Task description: Every entry in the data is to be written out exactly; no picture belongs in the copy.

Provided material:
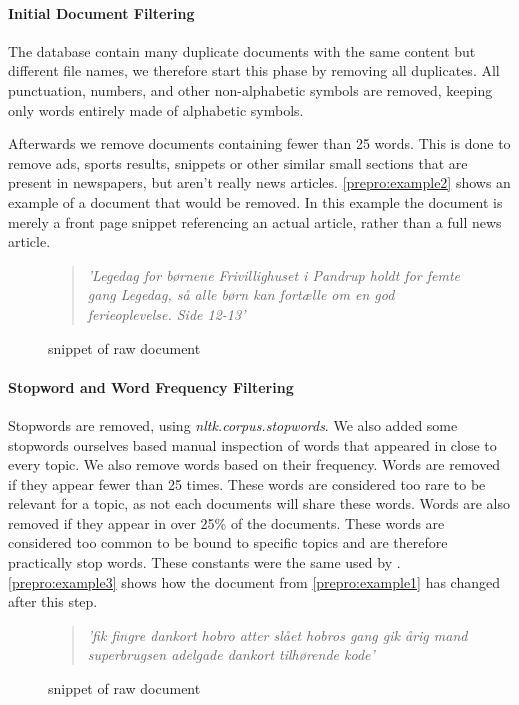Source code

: \paragraph{Initial Document Filtering}
The database contain many duplicate documents with the same content but different file names, we therefore start this phase by removing all duplicates.
All punctuation, numbers, and other non-alphabetic symbols are removed, keeping only words entirely made of alphabetic symbols.

Afterwards we remove documents containing fewer than 25 words.
This is done to remove ads, sports results, snippets or other similar small sections that are present in newspapers, but aren't really news articles.
\autoref{prepro:example2} shows an example of a document that would be removed. In this example the document is merely a front page snippet referencing an actual article, rather than a full news article.
\begin{figure}[h]
	\begin{quote}
		\textit{
			'Legedag for børnene Frivillighuset i Pandrup holdt for femte gang Legedag, så alle børn kan fortælle om en god ferieoplevelse. Side 12-13'
		}
	\end{quote}
	\caption{snippet of raw document}
	\label{prepro:example2}
\end{figure}


\paragraph{Stopword and Word Frequency Filtering}
Stopwords are removed, using \emph{nltk.corpus.stopwords}. We also added some stopwords ourselves based manual inspection of words that appeared in close to every topic.
We also remove words based on their frequency. 
Words are removed if they appear fewer than 25 times.
These words are considered too rare to be relevant for a topic, as not each documents will share these words.
Words are also removed if they appear in over 25\% of the documents.
These words are considered too common to be bound to specific topics and are therefore practically stop words.
These constants were the same used by \cite{quanti}.
\autoref{prepro:example3} shows how the document from \autoref{prepro:example1} has changed after this step.
\begin{figure}[h]
	\begin{quote}
		\textit{
			'fik fingre dankort hobro atter slået hobros gang gik årig mand superbrugsen adelgade dankort tilhørende kode'
		}
	\end{quote}
	\caption{snippet of raw document}
	\label{prepro:example3}
\end{figure}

Worked solution:
Source code

: \paragraph{Initial Document Filtering}
The database contain many duplicate documents with the same content but different file names, we therefore start this phase by removing all duplicates.
All punctuation, numbers, and other non-alphabetic symbols are removed, keeping only words entirely made of alphabetic symbols.

Afterwards we remove documents containing fewer than 25 words.
This is done to remove ads, sports results, snippets or other similar small sections that are present in newspapers, but aren't really news articles.
\autoref{prepro:example2} shows an example of a document that would be removed. In this example the document is merely a front page snippet referencing an actual article, rather than a full news article.
\begin{figure}[h]
	\begin{quote}
		\textit{
			'Legedag for børnene Frivillighuset i Pandrup holdt for femte gang Legedag, så alle børn kan fortælle om en god ferieoplevelse. Side 12-13'
		}
	\end{quote}
	\caption{snippet of raw document}
	\label{prepro:example2}
\end{figure}


\paragraph{Stopword and Word Frequency Filtering}
Stopwords are removed, using \emph{nltk.corpus.stopwords}. We also added some stopwords ourselves based manual inspection of words that appeared in close to every topic.
We also remove words based on their frequency. 
Words are removed if they appear fewer than 25 times.
These words are considered too rare to be relevant for a topic, as not each documents will share these words.
Words are also removed if they appear in over 25\% of the documents.
These words are considered too common to be bound to specific topics and are therefore practically stop words.
These constants were the same used by \cite{quanti}.
\autoref{prepro:example3} shows how the document from \autoref{prepro:example1} has changed after this step.
\begin{figure}[h]
	\begin{quote}
		\textit{
			'fik fingre dankort hobro atter slået hobros gang gik årig mand superbrugsen adelgade dankort tilhørende kode'
		}
	\end{quote}
	\caption{snippet of raw document}
	\label{prepro:example3}
\end{figure}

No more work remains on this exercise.